This is the 4th in a series of periodic guest posts. Libby J. Dubick is President of financial services consulting firm Dubick & Associates. Ms. Dubick has extensive experience in investment product strategy, marketing, and distribution at Goldman Sachs & Co. and Citibank.
Let’s be honest: there are probably few Marketers out there who believe financial services has anything positive to teach them these days. There’s no question that financial services marketing has received a good deal of negative press recently. But whether it’s during economic upswings or recessionary times, there’s one aspect of marketing where financial services marketers may be ahead of the curve: the importance of trust in the selling process.
Different Types of Trust
A University of Virginia Darden School of Business study identified two types of consumer trust:
- “Competence-based” Trust is the confidence that a company has the knowledge, skills and experience required to provide a service. This is foundational–without it, there’s no chance that a customer will choose a firm. It’s necessary, but not sufficient.
- “Benevolence-based” Trust is the belief that a firm will put the client’s interest first. While this might seem self-evident, the recent actions and behaviors of individuals and firms–e.g. Madoff and pyramid schemes, out-sized bonuses for bankers taking TARP funding, etc.–certainly suggests that this can’t be taken for granted.
Both kinds of trust are required as consumers expect expertise and available knowledge before purchasing a product or service (for more on brand transparency, see “Why Your Brand Needs to be “Open & Transparent”).
After the market collapse of 2008 and the Madoff scandal, many financial firms and advisors have dedicated the last year to winning back consumer confidence, respect, and trust. And many of these financial advisers did just that–they retained clients and maintained their referral flow, keeping their business healthy and vibrant, despite the most toxic economic environment since the great depression.
What Can All Marketers Learn From The Best Client Advisors ?
- Listen to Clients — Smart advisors don’t assume what their clients want or need – they ask them. While this interaction should occur all of the time, it’s particularly important when markets decline. This is basic Marketing 101–staying close to your customer in good times and bad–but always bears reinforcing.

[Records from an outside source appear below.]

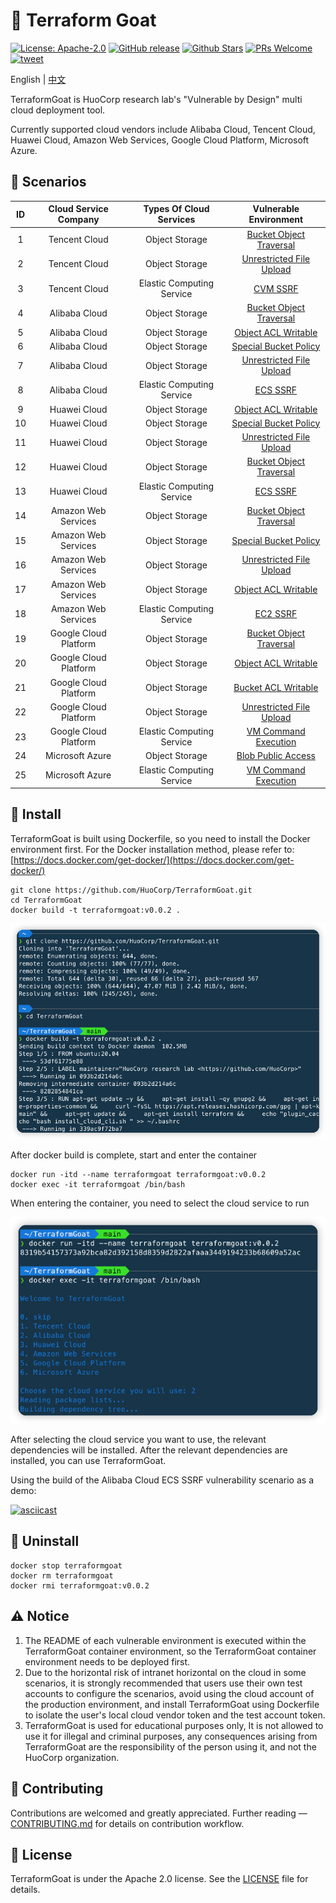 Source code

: # :star2: Terraform Goat

[![License: Apache-2.0](https://img.shields.io/badge/license-Apache--2.0-blue)](https://github.com/HuoCorp/TerraformGoat/blob/main/LICENSE) [![GitHub release](https://img.shields.io/github/release/HuoCorp/TerraformGoat.svg)](https://github.com/HuoCorp/TerraformGoat/releases) [![Github Stars](https://img.shields.io/github/stars/HuoCorp/TerraformGoat)](https://github.com/HuoCorp/TerraformGoat/stargazers) [![PRs Welcome](https://img.shields.io/badge/PRs-welcome-brightgreen.svg)](https://github.com/HuoCorp/TerraformGoat/pulls) [![tweet](https://img.shields.io/twitter/url?url=https://github.com/HuoCorp/TerraformGoat)](https://twitter.com/intent/tweet/?text=TerraformGoat%20is%20HuoCorp%20research%20lab's%20%22Vulnerable%20by%20Design%22%20multi%20cloud%20deployment%20tool.%20Check%20it%20out%20https%3A%2F%2Fgithub.com%2FHuoCorp%2FTerraformGoat%0A%23TerraformGoat%20%23Terraform%20%23Cloud%20%23Security%20%23cloudsecurity)

English | [中文](./README_CN.md)

TerraformGoat is HuoCorp research lab's "Vulnerable by Design" multi cloud deployment tool.

Currently supported cloud vendors include Alibaba Cloud, Tencent Cloud, Huawei Cloud, Amazon Web Services, Google Cloud Platform, Microsoft Azure.

## :dart: Scenarios

|  ID  | Cloud Service Company  |  Types Of Cloud Services  |                    Vulnerable Environment                    |
| :--: | :--------------------: | :-----------------------: | :----------------------------------------------------------: |
|  1   |     Tencent Cloud      |      Object Storage       | [Bucket Object Traversal](https://github.com/HuoCorp/TerraformGoat/tree/main/tencentcloud/object_storage_service/bucket_object_traversal) |
|  2   |     Tencent Cloud      |      Object Storage       | [Unrestricted File Upload](https://github.com/HuoCorp/TerraformGoat/tree/main/tencentcloud/object_storage_service/unrestricted_file_upload) |
|  3  |         Tencent Cloud         |   Elastic Computing Service   | [CVM SSRF](https://github.com/HuoCorp/TerraformGoat/tree/main/tencentcloud/elastic_computing_service/cvm_ssrf) |
|  4  |     Alibaba Cloud      |      Object Storage       | [Bucket Object Traversal](https://github.com/HuoCorp/TerraformGoat/tree/main/aliyun/object_storage_service/bucket_object_traversal) |
|  5  |     Alibaba Cloud      |      Object Storage       | [Object ACL Writable](https://github.com/HuoCorp/TerraformGoat/tree/main/aliyun/object_storage_service/object_acl_writable) |
|  6  |     Alibaba Cloud      |      Object Storage       | [Special Bucket Policy](https://github.com/HuoCorp/TerraformGoat/tree/main/aliyun/object_storage_service/special_bucket_policy) |
|  7  |     Alibaba Cloud      |      Object Storage       | [Unrestricted File Upload](https://github.com/HuoCorp/TerraformGoat/tree/main/aliyun/object_storage_service/unrestricted_file_upload) |
|  8  |     Alibaba Cloud      | Elastic Computing Service | [ECS SSRF](https://github.com/HuoCorp/TerraformGoat/tree/main/aliyun/elastic_computing_service/ecs_ssrf) |
|  9  |      Huawei Cloud      |      Object Storage       | [Object ACL Writable](https://github.com/HuoCorp/TerraformGoat/tree/main/huaweicloud/object_storage_service/object_acl_writable) |
|  10  |      Huawei Cloud      |      Object Storage       | [Special Bucket Policy](https://github.com/HuoCorp/TerraformGoat/tree/main/huaweicloud/object_storage_service/special_bucket_policy) |
|  11  |      Huawei Cloud      |      Object Storage       | [Unrestricted File Upload](https://github.com/HuoCorp/TerraformGoat/tree/main/huaweicloud/object_storage_service/unrestricted_file_upload) |
|  12  |      Huawei Cloud      |      Object Storage       | [Bucket Object Traversal](https://github.com/HuoCorp/TerraformGoat/tree/main/huaweicloud/object_storage_service/bucket_object_traversal) |
|  13  |     Huawei Cloud      | Elastic Computing Service | [ECS SSRF](https://github.com/HuoCorp/TerraformGoat/tree/main/huaweicloud/elastic_computing_service/ecs_ssrf) |
|  14  |  Amazon  Web Services  |      Object Storage       | [Bucket Object Traversal](https://github.com/HuoCorp/TerraformGoat/tree/main/aws/object_storage_service/bucket_object_traversal) |
|  15  |  Amazon  Web Services  |      Object Storage       | [Special Bucket Policy](https://github.com/HuoCorp/TerraformGoat/tree/main/aws/object_storage_service/special_bucket_policy) |
|  16  |  Amazon  Web Services  |      Object Storage       | [Unrestricted File Upload](https://github.com/HuoCorp/TerraformGoat/tree/main/aws/object_storage_service/unrestricted_file_upload) |
|  17  |  Amazon  Web Services  |      Object Storage       | [Object ACL Writable](https://github.com/HuoCorp/TerraformGoat/tree/main/aws/object_storage_service/object_acl_writable) |
|  18  |  Amazon  Web Services  | Elastic Computing Service | [EC2 SSRF](https://github.com/HuoCorp/TerraformGoat/tree/main/aws/elastic_computing_service/ec2_ssrf) |
|  19  | Google  Cloud Platform |      Object Storage       | [Bucket Object Traversal](https://github.com/HuoCorp/TerraformGoat/tree/main/gcp/object_storage_service/bucket_object_traversal) |
|  20  | Google  Cloud Platform |      Object Storage       | [Object ACL Writable](https://github.com/HuoCorp/TerraformGoat/tree/main/gcp/object_storage_service/object_acl_writable) |
|  21  | Google  Cloud Platform |      Object Storage       | [Bucket ACL Writable](https://github.com/HuoCorp/TerraformGoat/tree/main/gcp/object_storage_service/bucket_acl_writable) |
|  22  | Google  Cloud Platform |      Object Storage       | [Unrestricted File Upload](https://github.com/HuoCorp/TerraformGoat/tree/main/gcp/object_storage_service/unrestricted_file_upload) |
|  23  |  Google  Cloud Platform  | Elastic Computing Service | [VM Command Execution](https://github.com/HuoCorp/TerraformGoat/tree/main/gcp/elastic_computing_service/vm_command_execution) |
|  24  |    Microsoft  Azure    |      Object Storage       | [Blob  Public Access](https://github.com/HuoCorp/TerraformGoat/tree/main/azure/object_storage_service/blob_public_access/) |
|  25  |  Microsoft  Azure  | Elastic Computing Service | [VM Command Execution](https://github.com/HuoCorp/TerraformGoat/tree/main/azure/elastic_computing_service/vm_command_execution) |

## :dizzy: Install

TerraformGoat is built using Dockerfile, so you need to install the Docker environment first. For the Docker installation method, please refer to: [https://docs.docker.com/get-docker/](https://docs.docker.com/get-docker/)

```shell
git clone https://github.com/HuoCorp/TerraformGoat.git
cd TerraformGoat
docker build -t terraformgoat:v0.0.2 .
```

![img](./images/1652250379.png)

After docker build is complete, start and enter the container

```shell
docker run -itd --name terraformgoat terraformgoat:v0.0.2
docker exec -it terraformgoat /bin/bash
```

When entering the container, you need to select the cloud service to run

![img](./images/1652250438.png)

After selecting the cloud service you want to use, the relevant dependencies will be installed. After the relevant dependencies are installed, you can use TerraformGoat.

Using the build of the Alibaba Cloud ECS SSRF vulnerability scenario as a demo:

[![asciicast](https://asciinema.org/a/493554.svg)](https://asciinema.org/a/493554)

## :rocket: Uninstall

```shell
docker stop terraformgoat
docker rm terraformgoat
docker rmi terraformgoat:v0.0.2
```

## ⚠️ Notice

1. The README of each vulnerable environment is executed within the TerraformGoat container environment, so the TerraformGoat container environment needs to be deployed first.
2. Due to the horizontal risk of intranet horizontal on the cloud in some scenarios, it is strongly recommended that users use their own test accounts to configure the scenarios, avoid using the cloud account of the production environment, and install TerraformGoat using Dockerfile to isolate the user's local cloud vendor token and the test account token.
3. TerraformGoat is used for educational purposes only, It is not allowed to use it for illegal and criminal purposes, any consequences arising from TerraformGoat are the responsibility of the person using it, and not the HuoCorp organization.

## :confetti_ball: Contributing

Contributions are welcomed and greatly appreciated. Further reading — [CONTRIBUTING.md](https://github.com/HuoCorp/TerraformGoat/blob/main/CONTRIBUTING.md) for details on contribution workflow.

## 🪪 License

TerraformGoat is under the Apache 2.0 license. See the [LICENSE](https://github.com/HuoCorp/TerraformGoat/blob/main/LICENSE) file for details.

- Be Responsive — Many advisors made a point of returning all client calls on the same day, and not when it was convenient for them. Research conducted by the Spectrem Group, which surveys high net worth investors, found that responsiveness is the most important service attribute (even more than advisor knowledge or overall client satisfaction). Do your clients find themselves contentedly speaking with a helpful and empathetic employee, or trapped in telephone tree? Reaching out to your customer when times are tough is exactly the time they need it most — and builds trust and confidence.
- Demonstrate Expertise — When economic times became rocky, financial advisors that sent weekly updates to their clients became their primary source of financial news. Through newsletters, email blasts, and website updates, these advisors were able to shape and color their clients’ knowledge base and perception. As an expert, news about your company or industry should come from you – or you risk allowing others to shape your customers views.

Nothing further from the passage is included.